[Dataset items]
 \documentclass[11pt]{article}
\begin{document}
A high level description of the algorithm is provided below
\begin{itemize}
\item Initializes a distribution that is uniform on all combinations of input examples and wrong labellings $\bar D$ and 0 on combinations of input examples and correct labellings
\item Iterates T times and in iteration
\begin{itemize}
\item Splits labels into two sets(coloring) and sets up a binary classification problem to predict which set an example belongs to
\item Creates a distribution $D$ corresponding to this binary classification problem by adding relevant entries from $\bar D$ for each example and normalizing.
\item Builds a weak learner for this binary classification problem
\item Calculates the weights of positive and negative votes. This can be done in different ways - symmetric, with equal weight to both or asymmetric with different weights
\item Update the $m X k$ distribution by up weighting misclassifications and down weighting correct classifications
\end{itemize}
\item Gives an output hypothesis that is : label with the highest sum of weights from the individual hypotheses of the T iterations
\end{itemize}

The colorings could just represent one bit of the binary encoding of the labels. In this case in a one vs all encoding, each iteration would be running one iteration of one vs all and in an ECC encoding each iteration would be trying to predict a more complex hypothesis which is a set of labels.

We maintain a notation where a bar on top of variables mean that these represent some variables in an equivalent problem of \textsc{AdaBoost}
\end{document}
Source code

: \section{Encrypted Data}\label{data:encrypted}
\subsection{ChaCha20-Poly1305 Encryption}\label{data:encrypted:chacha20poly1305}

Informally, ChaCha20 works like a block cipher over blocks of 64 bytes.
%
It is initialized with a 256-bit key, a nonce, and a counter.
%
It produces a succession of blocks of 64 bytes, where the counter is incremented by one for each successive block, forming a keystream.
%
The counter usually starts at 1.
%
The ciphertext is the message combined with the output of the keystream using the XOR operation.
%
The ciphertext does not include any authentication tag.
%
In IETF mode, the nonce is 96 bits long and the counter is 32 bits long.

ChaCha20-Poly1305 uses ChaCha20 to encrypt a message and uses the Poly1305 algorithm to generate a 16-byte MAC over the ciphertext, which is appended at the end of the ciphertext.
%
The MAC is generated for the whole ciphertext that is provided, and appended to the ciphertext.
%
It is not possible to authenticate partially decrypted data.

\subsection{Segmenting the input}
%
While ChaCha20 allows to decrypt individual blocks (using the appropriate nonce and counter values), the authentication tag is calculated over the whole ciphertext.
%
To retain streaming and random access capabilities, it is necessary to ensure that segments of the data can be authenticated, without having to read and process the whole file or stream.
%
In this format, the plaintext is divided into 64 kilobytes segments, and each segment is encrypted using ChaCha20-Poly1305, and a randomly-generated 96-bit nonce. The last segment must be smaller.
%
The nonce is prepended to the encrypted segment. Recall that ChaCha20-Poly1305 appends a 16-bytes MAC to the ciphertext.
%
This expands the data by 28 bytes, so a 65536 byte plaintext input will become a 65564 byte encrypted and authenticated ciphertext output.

■ **What you will do**
Give all of the entries again, word for word.

■ **Solution to the exercise**
 \documentclass[11pt]{article}
\begin{document}
A high level description of the algorithm is provided below
\begin{itemize}
\item Initializes a distribution that is uniform on all combinations of input examples and wrong labellings $\bar D$ and 0 on combinations of input examples and correct labellings
\item Iterates T times and in iteration
\begin{itemize}
\item Splits labels into two sets(coloring) and sets up a binary classification problem to predict which set an example belongs to
\item Creates a distribution $D$ corresponding to this binary classification problem by adding relevant entries from $\bar D$ for each example and normalizing.
\item Builds a weak learner for this binary classification problem
\item Calculates the weights of positive and negative votes. This can be done in different ways - symmetric, with equal weight to both or asymmetric with different weights
\item Update the $m X k$ distribution by up weighting misclassifications and down weighting correct classifications
\end{itemize}
\item Gives an output hypothesis that is : label with the highest sum of weights from the individual hypotheses of the T iterations
\end{itemize}

The colorings could just represent one bit of the binary encoding of the labels. In this case in a one vs all encoding, each iteration would be running one iteration of one vs all and in an ECC encoding each iteration would be trying to predict a more complex hypothesis which is a set of labels.

We maintain a notation where a bar on top of variables mean that these represent some variables in an equivalent problem of \textsc{AdaBoost}
\end{document}
Source code

: \section{Encrypted Data}\label{data:encrypted}
\subsection{ChaCha20-Poly1305 Encryption}\label{data:encrypted:chacha20poly1305}

Informally, ChaCha20 works like a block cipher over blocks of 64 bytes.
%
It is initialized with a 256-bit key, a nonce, and a counter.
%
It produces a succession of blocks of 64 bytes, where the counter is incremented by one for each successive block, forming a keystream.
%
The counter usually starts at 1.
%
The ciphertext is the message combined with the output of the keystream using the XOR operation.
%
The ciphertext does not include any authentication tag.
%
In IETF mode, the nonce is 96 bits long and the counter is 32 bits long.

ChaCha20-Poly1305 uses ChaCha20 to encrypt a message and uses the Poly1305 algorithm to generate a 16-byte MAC over the ciphertext, which is appended at the end of the ciphertext.
%
The MAC is generated for the whole ciphertext that is provided, and appended to the ciphertext.
%
It is not possible to authenticate partially decrypted data.

\subsection{Segmenting the input}
%
While ChaCha20 allows to decrypt individual blocks (using the appropriate nonce and counter values), the authentication tag is calculated over the whole ciphertext.
%
To retain streaming and random access capabilities, it is necessary to ensure that segments of the data can be authenticated, without having to read and process the whole file or stream.
%
In this format, the plaintext is divided into 64 kilobytes segments, and each segment is encrypted using ChaCha20-Poly1305, and a randomly-generated 96-bit nonce. The last segment must be smaller.
%
The nonce is prepended to the encrypted segment. Recall that ChaCha20-Poly1305 appends a 16-bytes MAC to the ciphertext.
%
This expands the data by 28 bytes, so a 65536 byte plaintext input will become a 65564 byte encrypted and authenticated ciphertext output.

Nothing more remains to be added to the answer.